For my first noodle-pulling experience, I decided on our recipe for Flat Hand-Pulled Noodles (Biang Biang Mian) with Chili Oil Vinaigrette. (Did I mention I like spicy food, too?) After watching all the videos, consulting experts, and taking notes galore . . . well, you can probably see where this is going. 

Watch Bridget Lancaster and Julia Collin Davison prepare hand-pulled noodles in this segment from "America's Test Kitchen."

Biang biang noodles hail from the Shaanxi province of China and get their name from the sound the dough makes as you slap it against the counter to stretch it and form the noodles. That’s the fun part. However, it takes time to get the dough to the pulling point, at least 12 hours (and up to 48 hours) in the fridge. 

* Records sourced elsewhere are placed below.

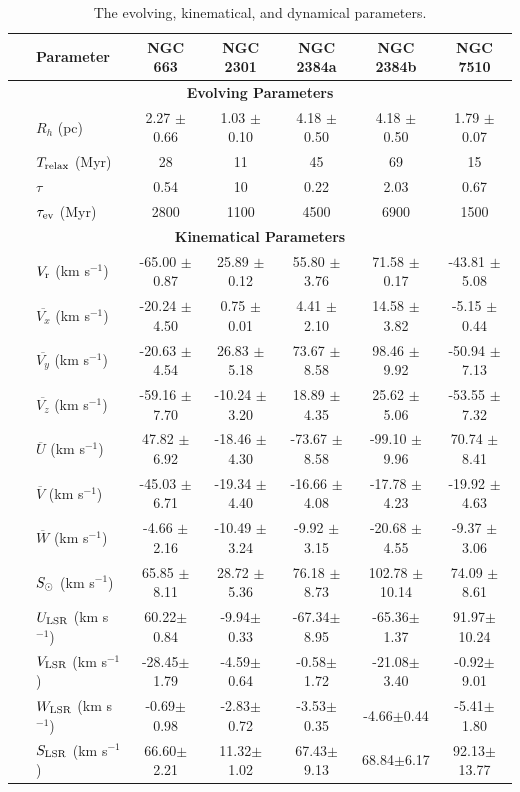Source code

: \documentclass[referee]{raa}            %
\begin{document}
\begin{table}
\centering
\scriptsize
\renewcommand{\arraystretch}{0.75}
\caption{The evolving, kinematical, and dynamical parameters.}
\begin{tabular}{ll|ccccc}
\toprule
&\textbf{Parameter} & \textbf{NGC 663} & \textbf{NGC 2301} & \textbf{NGC 2384a} & \textbf{NGC 2384b} & \textbf{NGC 7510} \\
\hline\hline
\multicolumn{7}{c}{\textbf{Evolving Parameters}} \\
\midrule\
&$R_h$ (pc) & 2.27 $\pm$ 0.66 & 1.03 $\pm$ 0.10 & 4.18 $\pm$ 0.50 & 4.18 $\pm$ 0.50 & 1.79 $\pm$ 0.07 \\
&$T_{\rm relax}$ (Myr) & 28 & 11 & 45 & 69 & 15 \\
&$\tau$ & 0.54 & 10 & 0.22 & 2.03 & 0.67\\
&$\tau_{\rm ev}$ (Myr) &2800 & 1100 & 4500 & 6900 & 1500 \\
\hline\hline
\multicolumn{7}{c}{\textbf{Kinematical Parameters}} \\
\midrule
&$V_{\rm r}$ (km s$^{-1}$) &  -65.00 $\pm$ 0.87 & 25.89 $\pm$ 0.12 & 55.80 $\pm$ 3.76 & 71.58 $\pm$ 0.17 & -43.81 $\pm$ 5.08   \\
&$\overline{V_x}$ (km s$^{-1}$) &  -20.24 $\pm$ 4.50 & 0.75 $\pm$ 0.01 & 4.41 $\pm$ 2.10 & 14.58 $\pm$ 3.82 & -5.15 $\pm$ 0.44   \\
&$\overline{V_y}$ (km s$^{-1}$) &  -20.63 $\pm$ 4.54 & 26.83 $\pm$ 5.18 & 73.67 $\pm$ 8.58 & 98.46 $\pm$ 9.92 & -50.94 $\pm$ 7.13   \\
&$\overline{V_z}$ (km s$^{-1}$) &  -59.16 $\pm$ 7.70 & -10.24 $\pm$ 3.20 & 18.89 $\pm$ 4.35 & 25.62 $\pm$ 5.06 & -53.55 $\pm$ 7.32   \\
&$\overline{U}$ (km s$^{-1}$) &  47.82 $\pm$ 6.92 & -18.46 $\pm$ 4.30 & -73.67 $\pm$ 8.58 & -99.10 $\pm$ 9.96 & 70.74 $\pm$ 8.41   \\
&$\overline{V}$ (km s$^{-1}$) &  -45.03 $\pm$ 6.71 & -19.34 $\pm$ 4.40 & -16.66 $\pm$ 4.08 & -17.78 $\pm$ 4.23 & -19.92 $\pm$ 4.63   \\
&$\overline{W}$ (km s$^{-1}$) &  -4.66 $\pm$ 2.16 & -10.49 $\pm$ 3.24 & -9.92 $\pm$ 3.15 & -20.68 $\pm$ 4.55 & -9.37 $\pm$ 3.06   \\
&$S_{\rm \odot}$ (km s$^{-1}$) &  65.85 $\pm$ 8.11 & 28.72 $\pm$ 5.36 & 76.18 $\pm$ 8.73 & 102.78 $\pm$ 10.14 & 74.09 $\pm$ 8.61   \\
&$U_{\rm LSR}$ (km s$^{-1}$) &  60.22$\pm$0.84 &-9.94$\pm$0.33   &-67.34$\pm$8.95  &-65.36$\pm$1.37  &91.97$\pm$10.24   \\
&$V_{\rm LSR}$ (km s$^{-1}$) &  -28.45$\pm$1.79 &-4.59$\pm$0.64  &-0.58$\pm$1.72   &-21.08$\pm$3.40  &-0.92$\pm$9.01   \\
&$W_{\rm LSR}$ (km s$^{-1}$) &  -0.69$\pm$0.98 &-2.83$\pm$0.72   &-3.53$\pm$0.35  &-4.66$\pm$0.44    &-5.41$\pm$1.80   \\
&$S_{\rm LSR}$ (km s$^{-1}$) &66.60$\pm$2.21   &11.32$\pm$1.02   &67.43$\pm$9.13  &68.84$\pm$6.17    &92.13$\pm$13.77\\


\end{tabular}
\end{table}
\end{document}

But as I learned, that first bite—with its unbelievable chew, the explosion of heat from the bird chiles, and the complexity of the toasted ginger and garlic—makes the time and effort worth it. Trust me. Or take it from Jason Wang of Xi’an Famous Foods and author of the Xi’an Famous Foods Cookbook (2020), who has mastered the technique and was kind enough to provide additional pointers to coax me through a few pitfalls.

My biggest takeaway from this experience is the importance of patience when it comes to making your own hand-pulled noodles. That and attention to detail will yield consistent, delicious results.

A finished close-up of hand-pulled noodles
I made these!

With four simple ingredients (bread flour, salt, water, and vegetable oil) and some elbow grease, you too can have the noodles of your dreams. Here’s what I learned. 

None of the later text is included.